Top of Source material

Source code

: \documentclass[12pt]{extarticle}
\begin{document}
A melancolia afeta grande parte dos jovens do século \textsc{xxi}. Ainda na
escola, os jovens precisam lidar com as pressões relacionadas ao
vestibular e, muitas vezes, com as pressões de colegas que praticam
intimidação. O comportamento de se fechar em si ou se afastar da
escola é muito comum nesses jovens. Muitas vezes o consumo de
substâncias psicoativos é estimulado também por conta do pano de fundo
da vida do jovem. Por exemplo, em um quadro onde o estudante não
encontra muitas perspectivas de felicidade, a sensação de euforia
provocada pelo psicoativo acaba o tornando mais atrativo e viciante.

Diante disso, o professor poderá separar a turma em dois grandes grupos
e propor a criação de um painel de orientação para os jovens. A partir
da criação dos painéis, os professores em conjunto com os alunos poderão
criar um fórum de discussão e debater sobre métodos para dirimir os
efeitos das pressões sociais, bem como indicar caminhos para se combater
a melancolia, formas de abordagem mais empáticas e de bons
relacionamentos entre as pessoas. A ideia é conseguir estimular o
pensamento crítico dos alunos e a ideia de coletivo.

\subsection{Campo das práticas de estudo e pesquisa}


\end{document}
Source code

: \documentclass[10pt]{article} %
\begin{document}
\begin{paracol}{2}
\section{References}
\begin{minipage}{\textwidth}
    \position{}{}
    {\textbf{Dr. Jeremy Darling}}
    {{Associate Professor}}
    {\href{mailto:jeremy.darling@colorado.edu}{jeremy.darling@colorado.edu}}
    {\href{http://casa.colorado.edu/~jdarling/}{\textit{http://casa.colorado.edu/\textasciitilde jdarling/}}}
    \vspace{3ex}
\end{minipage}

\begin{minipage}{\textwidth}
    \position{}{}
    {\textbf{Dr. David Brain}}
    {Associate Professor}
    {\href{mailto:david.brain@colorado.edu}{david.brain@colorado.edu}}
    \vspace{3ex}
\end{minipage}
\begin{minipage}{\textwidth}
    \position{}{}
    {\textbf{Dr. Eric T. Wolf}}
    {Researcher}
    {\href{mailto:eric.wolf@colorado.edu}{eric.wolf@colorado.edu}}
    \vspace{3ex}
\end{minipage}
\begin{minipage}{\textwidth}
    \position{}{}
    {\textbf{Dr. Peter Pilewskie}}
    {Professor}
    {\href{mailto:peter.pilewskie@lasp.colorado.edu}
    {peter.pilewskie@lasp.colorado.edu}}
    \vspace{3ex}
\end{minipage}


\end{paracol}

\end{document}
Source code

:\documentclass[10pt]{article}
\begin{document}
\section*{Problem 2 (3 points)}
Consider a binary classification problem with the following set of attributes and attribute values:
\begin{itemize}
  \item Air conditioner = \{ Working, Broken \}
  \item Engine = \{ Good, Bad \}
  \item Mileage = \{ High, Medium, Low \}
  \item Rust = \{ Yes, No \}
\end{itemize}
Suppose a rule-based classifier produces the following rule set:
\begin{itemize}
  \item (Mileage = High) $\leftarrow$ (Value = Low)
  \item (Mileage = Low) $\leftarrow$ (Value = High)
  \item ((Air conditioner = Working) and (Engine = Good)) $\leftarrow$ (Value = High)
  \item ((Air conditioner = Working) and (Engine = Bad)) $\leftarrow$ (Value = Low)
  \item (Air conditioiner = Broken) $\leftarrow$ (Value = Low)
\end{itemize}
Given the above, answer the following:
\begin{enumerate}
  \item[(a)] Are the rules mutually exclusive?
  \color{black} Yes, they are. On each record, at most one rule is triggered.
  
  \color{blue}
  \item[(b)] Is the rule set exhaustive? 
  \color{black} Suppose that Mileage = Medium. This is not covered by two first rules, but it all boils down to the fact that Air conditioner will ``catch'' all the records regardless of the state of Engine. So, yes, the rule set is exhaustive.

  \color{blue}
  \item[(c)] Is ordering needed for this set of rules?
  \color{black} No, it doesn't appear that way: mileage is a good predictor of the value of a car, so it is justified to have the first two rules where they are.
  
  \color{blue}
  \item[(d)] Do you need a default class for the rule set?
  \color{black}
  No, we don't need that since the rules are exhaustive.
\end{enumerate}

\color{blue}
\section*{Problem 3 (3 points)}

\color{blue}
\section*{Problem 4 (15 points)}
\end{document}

Bottom of Source material

» **What the task requires**: For every line in the data above that has the string "ideia", return that line.

» **Output of the exercise**:
relacionamentos entre as pessoas. A ideia é conseguir estimular o
pensamento crítico dos alunos e a ideia de coletivo.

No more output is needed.